__BRIEF__.
Print, exactly as they appear in the listing below, the lines from the line with "the matrix $A$." to the line with "which is a generalized", with both end lines kept.
◆ ◆ ◆ ◆ ◆ ◆ ◆
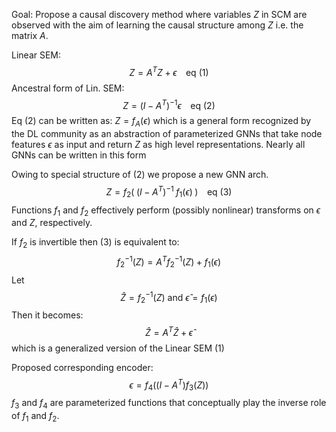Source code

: Goal: Propose a causal discovery method where variables $Z$ in SCM are observed with the aim of learning the causal structure among $Z$ i.e. the matrix $A$.

Linear SEM: $$Z = A^T Z + \epsilon \;\;\;\ \text{eq (1)}$$
Ancestral form of Lin. SEM: $$Z = (I - A^T)^{-1} \epsilon \;\;\;\ \text{eq (2)}$$Eq (2) can be written as: $Z = f_A(\epsilon)$ which is a general form recognized by the DL community as an abstraction of parameterized GNNs that take node features $\epsilon$ as input and return $Z$ as high level representations. Nearly all GNNs can be written in this form

Owing to special structure of (2) we propose a new GNN arch. 
$$ Z = f_2(\;(I - A^T)^{-1}\;f_1(\epsilon)\;) \;\;\;\ \text{eq (3)}$$
Functions $f_1$ and $f_2$ effectively perform (possibly nonlinear) transforms on $\epsilon$ and $Z$, respectively.

If $f_2$ is invertible then (3) is equivalent to:
$$ f_2^{-1}(Z) = A^T f_2^{-1}(Z) + f_1(\epsilon) $$
Let $$ \hat Z = f_2^{-1}(Z) \text{ and } \hat \epsilon = f_1(\epsilon)$$
Then it becomes: $$ \hat Z = A^T \hat Z + \hat \epsilon $$
which is a generalized version of the Linear SEM (1)

Proposed corresponding encoder: $$\epsilon = f_4((I-A^T) f_3(Z))$$$f_3$ and $f_4$ are parameterized functions that conceptually play the inverse role of $f_1$ and $f_2$.
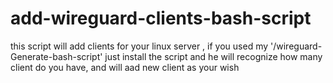 # add-wireguard-clients-bash-script
this script will add clients for your linux server , if you used my '/wireguard-Generate-bash-script' just install the script and he will recognize how many client do you have, and will aad new client as your wish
◆ ◆ ◆ ◆ ◆ ◆ ◆
__RESPONSE__.
: Goal: Propose a causal discovery method where variables $Z$ in SCM are observed with the aim of learning the causal structure among $Z$ i.e. the matrix $A$.

Linear SEM: $$Z = A^T Z + \epsilon \;\;\;\ \text{eq (1)}$$
Ancestral form of Lin. SEM: $$Z = (I - A^T)^{-1} \epsilon \;\;\;\ \text{eq (2)}$$Eq (2) can be written as: $Z = f_A(\epsilon)$ which is a general form recognized by the DL community as an abstraction of parameterized GNNs that take node features $\epsilon$ as input and return $Z$ as high level representations. Nearly all GNNs can be written in this form

Owing to special structure of (2) we propose a new GNN arch. 
$$ Z = f_2(\;(I - A^T)^{-1}\;f_1(\epsilon)\;) \;\;\;\ \text{eq (3)}$$
Functions $f_1$ and $f_2$ effectively perform (possibly nonlinear) transforms on $\epsilon$ and $Z$, respectively.

If $f_2$ is invertible then (3) is equivalent to:
$$ f_2^{-1}(Z) = A^T f_2^{-1}(Z) + f_1(\epsilon) $$
Let $$ \hat Z = f_2^{-1}(Z) \text{ and } \hat \epsilon = f_1(\epsilon)$$
Then it becomes: $$ \hat Z = A^T \hat Z + \hat \epsilon $$
which is a generalized version of the Linear SEM (1)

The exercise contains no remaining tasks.